# Just Married and Unhappy....Need help



## ayogago (Sep 18, 2010)

Been with my her for 7 years and just got married. Was very nervous before the wedding to a point where i didnt even want to get married, but was scared to cancel the wedding because all the time/money we put in and didnt want to hurt her. As usualy I thought that was just the pre-wedding "cold-feet" felling you get. I know she loves me very much, but I'am just unhappy with her. For a couple who just married this is very sad situation, and dont know how to bring it to her. She is a very emotional person, but i just cant continue my marriage like this. I dont know...I just don't have that connection with her anymore.

Please need help!


----------



## greeneyeddolphin (May 31, 2010)

Well, there is that whole "7 yr itch" thing...maybe that's what you're dealing with here. But instead of the cheating that people usually associate with it, you're feeling unhappy. 
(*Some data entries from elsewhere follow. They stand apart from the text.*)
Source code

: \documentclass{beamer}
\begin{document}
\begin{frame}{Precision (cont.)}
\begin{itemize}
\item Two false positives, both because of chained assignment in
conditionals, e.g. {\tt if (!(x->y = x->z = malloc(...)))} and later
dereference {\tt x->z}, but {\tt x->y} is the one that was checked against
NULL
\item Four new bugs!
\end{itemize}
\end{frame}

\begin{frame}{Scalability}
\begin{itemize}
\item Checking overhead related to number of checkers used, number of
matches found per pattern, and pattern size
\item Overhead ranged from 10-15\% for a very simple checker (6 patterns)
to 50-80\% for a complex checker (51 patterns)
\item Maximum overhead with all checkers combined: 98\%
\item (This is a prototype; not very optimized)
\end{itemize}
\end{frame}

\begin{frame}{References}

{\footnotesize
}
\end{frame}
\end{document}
What things used to make you feel that connection with her? Try doing those things again, see if it brings that connection back. Try doing some new things with her, maybe you'll find a new connection.


----------



## Hausfrau (Sep 18, 2010)

You don't say what, exactly, is making you unhappy. Is there something specific that your wife is doing or not doing? Or is just the big marriage committment that's making you feel claustrophobic and making you want to search for the exit as quickly as you can?

If its the latter, here's my suggestion: in your mind, commit to staying for at least another 3 (4,6, whatever) months, and take leaving off the table. Then do your best to focus on being happy. 

I know from experience that we can sometimes get into this "unhappy" mode, where we ruminate and focus all our energies on unhappiness. Try not to do that. Instead, take atruckersgirl's suggestions and try to rebuild that connection. Treat her the way you used to, act the way you did when you were dating, even if you don't yet feel it inside. I think the term is "fake it until you make it." 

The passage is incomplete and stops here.